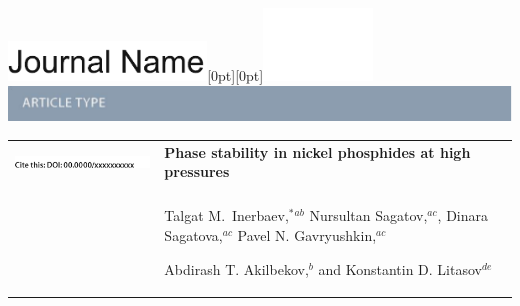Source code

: \documentclass[twoside,twocolumn,9pt]{article}
\begin{document}
  \begin{@twocolumnfalse}
{\includegraphics[height=30pt]{head_foot/journal_name}\hfill\raisebox{0pt}[0pt][0pt]{\includegraphics[height=55pt]{head_foot/RSC_LOGO_CMYK}}\\[1ex]
\includegraphics[width=18.5cm]{head_foot/header_bar}}\par
\vspace{1em}
\sffamily
\begin{tabular}{m{4.5cm} p{13.5cm} }

\includegraphics{head_foot/DOI} & \noindent\LARGE{\textbf{Phase stability in nickel phosphides at high pressures %
}} \\%
\vspace{0.3cm} & \vspace{0.3cm} \\

 & \noindent\large{Talgat M.~Inerbaev,$^{\ast}$\textit{$^{ab}$} Nursultan Sagatov,\textit{$^{ac}$}, Dinara Sagatova,\textit{$^{ac}$} Pavel N.  Gavryushkin,\textit{$^{ac}$} 
 
 Abdirash T. Akilbekov,\textit{$^{b}$} and Konstantin D. Litasov\textit{$^{de}$}} \\%


\end{tabular}
\end{@twocolumnfalse}
\end{document}
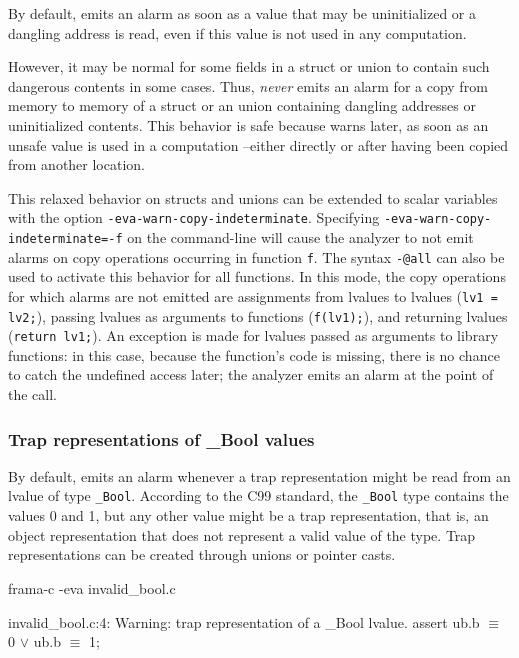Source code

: \documentclass{frama-c-book}
\newcommand{\isoc}{\textsf{C99}}
\begin{document}
By default, \Eva{} emits an alarm as soon as a value that may be uninitialized
or a dangling address is read, even if this value is not used in any computation.

However, it may be normal for some fields in a struct or union to contain
such dangerous contents in some cases.
Thus, \Eva{} \emph{never} emits an alarm for a copy from memory to memory
of a struct or an union containing dangling addresses or uninitialized contents.
This behavior is safe because \Eva{} warns later, as soon as an unsafe value is
used in a computation --either directly or after having been copied from another
location.

This relaxed behavior on structs and unions can be extended to scalar variables
with the option \lstinline|-eva-warn-copy-indeterminate|.
Specifying \lstinline|-eva-warn-copy-indeterminate=-f| on the command-line
will cause the analyzer to not emit alarms on copy operations occurring in
function \lstinline|f|. The syntax \lstinline|-@all| can also be used to
activate this behavior for all functions.
In this mode, the copy operations for which alarms are not emitted are
assignments from lvalues to lvalues (\lstinline|lv1 = lv2;|), passing lvalues
as arguments to functions (\lstinline|f(lv1);|), and returning
lvalues (\lstinline|return lv1;|). An exception is made
for lvalues passed as arguments to library functions: in this case,
because the function's code is missing, there is no chance to catch
the undefined access later; the analyzer emits an alarm at the point
of the call.

\subsubsection{Trap representations of \_Bool values}

By default, \Eva{} emits an alarm whenever a trap representation might be read
from an lvalue of type \texttt{\_Bool}.
According to the \isoc{} standard, the \texttt{\_Bool} type contains
the values 0 and 1, but any other value might be a trap representation, that is,
an object representation that does not represent a valid value of the type.
Trap representations can be created through unions or pointer casts.

\begin{frama-c-commands}
frama-c -eva invalid_bool.c
\end{frama-c-commands}
\begin{logsmath}
   invalid_bool.c:4: Warning:
    trap representation of a _Bool lvalue. assert ub.b $\equiv$ 0 $\vee$ ub.b $\equiv$ 1;
\end{logsmath}
\end{document}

......

* **TASK DETAILS**: Copy the entries precisely, images excluded.

* **EXERCISE RESULT**:
Source code

: \documentclass[twoside,twocolumn,9pt]{article}
\begin{document}
  \begin{@twocolumnfalse}
{\includegraphics[height=30pt]{head_foot/journal_name}\hfill\raisebox{0pt}[0pt][0pt]{\includegraphics[height=55pt]{head_foot/RSC_LOGO_CMYK}}\\[1ex]
\includegraphics[width=18.5cm]{head_foot/header_bar}}\par
\vspace{1em}
\sffamily
\begin{tabular}{m{4.5cm} p{13.5cm} }

\includegraphics{head_foot/DOI} & \noindent\LARGE{\textbf{Phase stability in nickel phosphides at high pressures %
}} \\%
\vspace{0.3cm} & \vspace{0.3cm} \\

 & \noindent\large{Talgat M.~Inerbaev,$^{\ast}$\textit{$^{ab}$} Nursultan Sagatov,\textit{$^{ac}$}, Dinara Sagatova,\textit{$^{ac}$} Pavel N.  Gavryushkin,\textit{$^{ac}$} 
 
 Abdirash T. Akilbekov,\textit{$^{b}$} and Konstantin D. Litasov\textit{$^{de}$}} \\%


\end{tabular}
\end{@twocolumnfalse}
\end{document}
Source code

: \documentclass{frama-c-book}
\newcommand{\isoc}{\textsf{C99}}
\begin{document}
By default, \Eva{} emits an alarm as soon as a value that may be uninitialized
or a dangling address is read, even if this value is not used in any computation.

However, it may be normal for some fields in a struct or union to contain
such dangerous contents in some cases.
Thus, \Eva{} \emph{never} emits an alarm for a copy from memory to memory
of a struct or an union containing dangling addresses or uninitialized contents.
This behavior is safe because \Eva{} warns later, as soon as an unsafe value is
used in a computation --either directly or after having been copied from another
location.

This relaxed behavior on structs and unions can be extended to scalar variables
with the option \lstinline|-eva-warn-copy-indeterminate|.
Specifying \lstinline|-eva-warn-copy-indeterminate=-f| on the command-line
will cause the analyzer to not emit alarms on copy operations occurring in
function \lstinline|f|. The syntax \lstinline|-@all| can also be used to
activate this behavior for all functions.
In this mode, the copy operations for which alarms are not emitted are
assignments from lvalues to lvalues (\lstinline|lv1 = lv2;|), passing lvalues
as arguments to functions (\lstinline|f(lv1);|), and returning
lvalues (\lstinline|return lv1;|). An exception is made
for lvalues passed as arguments to library functions: in this case,
because the function's code is missing, there is no chance to catch
the undefined access later; the analyzer emits an alarm at the point
of the call.

\subsubsection{Trap representations of \_Bool values}

By default, \Eva{} emits an alarm whenever a trap representation might be read
from an lvalue of type \texttt{\_Bool}.
According to the \isoc{} standard, the \texttt{\_Bool} type contains
the values 0 and 1, but any other value might be a trap representation, that is,
an object representation that does not represent a valid value of the type.
Trap representations can be created through unions or pointer casts.

\begin{frama-c-commands}
frama-c -eva invalid_bool.c
\end{frama-c-commands}
\begin{logsmath}
   invalid_bool.c:4: Warning:
    trap representation of a _Bool lvalue. assert ub.b $\equiv$ 0 $\vee$ ub.b $\equiv$ 1;
\end{logsmath}
\end{document}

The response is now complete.